▶ [What this task involves]
Until the line containing "recovering relativistic quantum theory." has been reproduced, keep reproducing each line of the material below exactly, starting with the first.
+===+
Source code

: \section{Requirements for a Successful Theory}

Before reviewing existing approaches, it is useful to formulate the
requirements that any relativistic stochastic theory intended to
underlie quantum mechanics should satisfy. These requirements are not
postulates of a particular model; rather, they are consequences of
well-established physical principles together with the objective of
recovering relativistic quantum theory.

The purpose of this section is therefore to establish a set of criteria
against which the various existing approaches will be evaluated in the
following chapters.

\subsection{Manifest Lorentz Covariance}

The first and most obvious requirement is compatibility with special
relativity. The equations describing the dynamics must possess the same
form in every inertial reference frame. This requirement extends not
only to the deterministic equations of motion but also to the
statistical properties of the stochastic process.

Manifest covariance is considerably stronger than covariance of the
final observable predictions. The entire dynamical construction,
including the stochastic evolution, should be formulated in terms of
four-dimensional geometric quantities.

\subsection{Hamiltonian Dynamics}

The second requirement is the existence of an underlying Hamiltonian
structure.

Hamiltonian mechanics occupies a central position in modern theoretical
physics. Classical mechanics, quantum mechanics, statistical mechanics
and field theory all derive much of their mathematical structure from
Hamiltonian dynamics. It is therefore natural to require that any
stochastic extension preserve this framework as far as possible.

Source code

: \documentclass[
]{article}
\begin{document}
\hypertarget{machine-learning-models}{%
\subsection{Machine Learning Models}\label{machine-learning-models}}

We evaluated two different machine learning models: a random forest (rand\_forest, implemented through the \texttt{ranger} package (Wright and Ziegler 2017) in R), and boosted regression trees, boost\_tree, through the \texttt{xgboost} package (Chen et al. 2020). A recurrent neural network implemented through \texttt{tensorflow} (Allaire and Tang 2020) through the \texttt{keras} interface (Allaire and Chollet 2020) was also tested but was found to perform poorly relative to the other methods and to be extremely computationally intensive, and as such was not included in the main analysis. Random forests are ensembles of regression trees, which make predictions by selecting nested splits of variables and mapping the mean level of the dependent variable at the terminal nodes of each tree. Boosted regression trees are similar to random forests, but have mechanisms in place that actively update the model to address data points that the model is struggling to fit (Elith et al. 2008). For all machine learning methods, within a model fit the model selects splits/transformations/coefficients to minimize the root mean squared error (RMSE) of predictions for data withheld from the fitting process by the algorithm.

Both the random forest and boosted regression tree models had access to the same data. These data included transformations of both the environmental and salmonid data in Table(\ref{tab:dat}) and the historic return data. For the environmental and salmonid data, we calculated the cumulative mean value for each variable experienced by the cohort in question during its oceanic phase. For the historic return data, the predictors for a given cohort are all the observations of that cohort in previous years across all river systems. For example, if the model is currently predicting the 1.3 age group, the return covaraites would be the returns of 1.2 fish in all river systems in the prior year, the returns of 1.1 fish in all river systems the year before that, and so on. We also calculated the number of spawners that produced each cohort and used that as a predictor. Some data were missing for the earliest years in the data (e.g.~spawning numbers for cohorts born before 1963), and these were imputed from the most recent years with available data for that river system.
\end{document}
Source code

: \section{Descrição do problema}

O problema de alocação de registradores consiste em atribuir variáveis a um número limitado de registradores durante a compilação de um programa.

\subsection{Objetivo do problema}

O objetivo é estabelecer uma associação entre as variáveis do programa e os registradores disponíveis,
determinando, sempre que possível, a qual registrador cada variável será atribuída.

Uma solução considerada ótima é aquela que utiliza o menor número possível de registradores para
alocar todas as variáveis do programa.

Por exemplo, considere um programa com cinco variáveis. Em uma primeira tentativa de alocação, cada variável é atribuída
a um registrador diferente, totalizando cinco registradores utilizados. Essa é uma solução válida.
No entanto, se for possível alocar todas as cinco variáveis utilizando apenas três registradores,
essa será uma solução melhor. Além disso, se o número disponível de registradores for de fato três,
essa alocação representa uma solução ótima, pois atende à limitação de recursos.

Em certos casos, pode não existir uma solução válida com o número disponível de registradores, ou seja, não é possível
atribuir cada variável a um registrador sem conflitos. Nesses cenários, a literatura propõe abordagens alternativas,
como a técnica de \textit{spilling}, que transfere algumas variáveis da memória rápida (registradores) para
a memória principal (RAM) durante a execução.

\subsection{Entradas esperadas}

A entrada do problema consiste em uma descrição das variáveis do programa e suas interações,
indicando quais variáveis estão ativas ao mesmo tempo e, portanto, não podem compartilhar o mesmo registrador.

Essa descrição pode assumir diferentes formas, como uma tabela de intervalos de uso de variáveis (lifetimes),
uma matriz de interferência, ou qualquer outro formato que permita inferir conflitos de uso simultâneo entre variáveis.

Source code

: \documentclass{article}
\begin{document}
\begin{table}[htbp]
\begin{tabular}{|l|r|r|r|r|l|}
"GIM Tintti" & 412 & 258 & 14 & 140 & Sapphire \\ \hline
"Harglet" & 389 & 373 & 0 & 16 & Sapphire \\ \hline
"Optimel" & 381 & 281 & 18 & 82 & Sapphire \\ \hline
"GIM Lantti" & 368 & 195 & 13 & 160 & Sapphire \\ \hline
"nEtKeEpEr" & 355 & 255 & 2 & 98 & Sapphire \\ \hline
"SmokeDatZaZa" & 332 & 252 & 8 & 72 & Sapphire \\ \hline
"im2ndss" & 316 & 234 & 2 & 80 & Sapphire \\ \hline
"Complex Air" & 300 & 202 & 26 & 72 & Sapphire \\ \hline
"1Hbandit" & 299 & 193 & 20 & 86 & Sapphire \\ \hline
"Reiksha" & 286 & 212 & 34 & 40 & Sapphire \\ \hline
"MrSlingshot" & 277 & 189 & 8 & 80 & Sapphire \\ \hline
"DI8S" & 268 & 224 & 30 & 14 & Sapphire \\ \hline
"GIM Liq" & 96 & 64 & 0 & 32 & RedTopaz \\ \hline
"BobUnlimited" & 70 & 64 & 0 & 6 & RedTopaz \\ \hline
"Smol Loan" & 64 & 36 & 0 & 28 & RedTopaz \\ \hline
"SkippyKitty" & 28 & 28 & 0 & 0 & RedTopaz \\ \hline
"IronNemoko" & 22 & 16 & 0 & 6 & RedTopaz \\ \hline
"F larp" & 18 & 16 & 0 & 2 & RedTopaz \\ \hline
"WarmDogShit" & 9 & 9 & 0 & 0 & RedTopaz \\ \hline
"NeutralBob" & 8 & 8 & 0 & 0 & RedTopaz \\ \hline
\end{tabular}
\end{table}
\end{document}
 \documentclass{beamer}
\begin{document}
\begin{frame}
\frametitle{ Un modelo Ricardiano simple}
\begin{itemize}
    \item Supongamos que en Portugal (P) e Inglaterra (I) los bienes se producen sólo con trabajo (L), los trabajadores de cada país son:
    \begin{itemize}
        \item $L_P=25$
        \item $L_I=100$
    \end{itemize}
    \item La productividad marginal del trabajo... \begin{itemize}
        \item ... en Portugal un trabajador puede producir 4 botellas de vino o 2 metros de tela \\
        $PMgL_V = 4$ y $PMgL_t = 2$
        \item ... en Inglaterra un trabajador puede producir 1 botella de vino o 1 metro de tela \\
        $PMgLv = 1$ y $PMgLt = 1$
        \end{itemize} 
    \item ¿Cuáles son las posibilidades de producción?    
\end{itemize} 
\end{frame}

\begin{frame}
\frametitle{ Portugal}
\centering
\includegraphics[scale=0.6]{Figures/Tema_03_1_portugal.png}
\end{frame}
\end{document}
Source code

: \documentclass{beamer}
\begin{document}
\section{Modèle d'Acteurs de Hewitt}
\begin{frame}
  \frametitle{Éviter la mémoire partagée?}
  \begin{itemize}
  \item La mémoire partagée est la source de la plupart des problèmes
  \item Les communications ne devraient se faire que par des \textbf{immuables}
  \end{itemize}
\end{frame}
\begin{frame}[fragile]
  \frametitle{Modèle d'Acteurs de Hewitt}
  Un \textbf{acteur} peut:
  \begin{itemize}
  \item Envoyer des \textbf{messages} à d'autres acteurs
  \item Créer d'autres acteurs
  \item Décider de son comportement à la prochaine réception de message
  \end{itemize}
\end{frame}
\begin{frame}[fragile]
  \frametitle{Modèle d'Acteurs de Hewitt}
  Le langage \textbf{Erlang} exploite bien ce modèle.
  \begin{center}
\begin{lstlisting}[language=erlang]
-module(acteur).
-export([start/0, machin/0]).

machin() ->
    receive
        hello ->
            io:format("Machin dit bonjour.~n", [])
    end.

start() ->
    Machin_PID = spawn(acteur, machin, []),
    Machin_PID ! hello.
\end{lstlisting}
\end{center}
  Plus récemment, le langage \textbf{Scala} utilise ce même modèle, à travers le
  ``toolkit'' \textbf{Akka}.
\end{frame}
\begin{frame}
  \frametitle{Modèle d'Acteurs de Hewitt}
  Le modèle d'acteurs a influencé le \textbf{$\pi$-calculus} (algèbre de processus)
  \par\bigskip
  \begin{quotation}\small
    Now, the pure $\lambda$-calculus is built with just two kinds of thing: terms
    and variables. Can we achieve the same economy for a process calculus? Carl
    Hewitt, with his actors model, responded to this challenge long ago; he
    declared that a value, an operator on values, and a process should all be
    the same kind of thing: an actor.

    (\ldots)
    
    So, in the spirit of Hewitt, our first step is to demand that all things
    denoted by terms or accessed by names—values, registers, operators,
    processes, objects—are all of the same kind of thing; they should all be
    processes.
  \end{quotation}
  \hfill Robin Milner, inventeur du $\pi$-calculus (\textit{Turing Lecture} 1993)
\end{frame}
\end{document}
+===+
▶ [Exercise response]
Source code

: \section{Requirements for a Successful Theory}

Before reviewing existing approaches, it is useful to formulate the
requirements that any relativistic stochastic theory intended to
underlie quantum mechanics should satisfy. These requirements are not
postulates of a particular model; rather, they are consequences of
well-established physical principles together with the objective of
recovering relativistic quantum theory.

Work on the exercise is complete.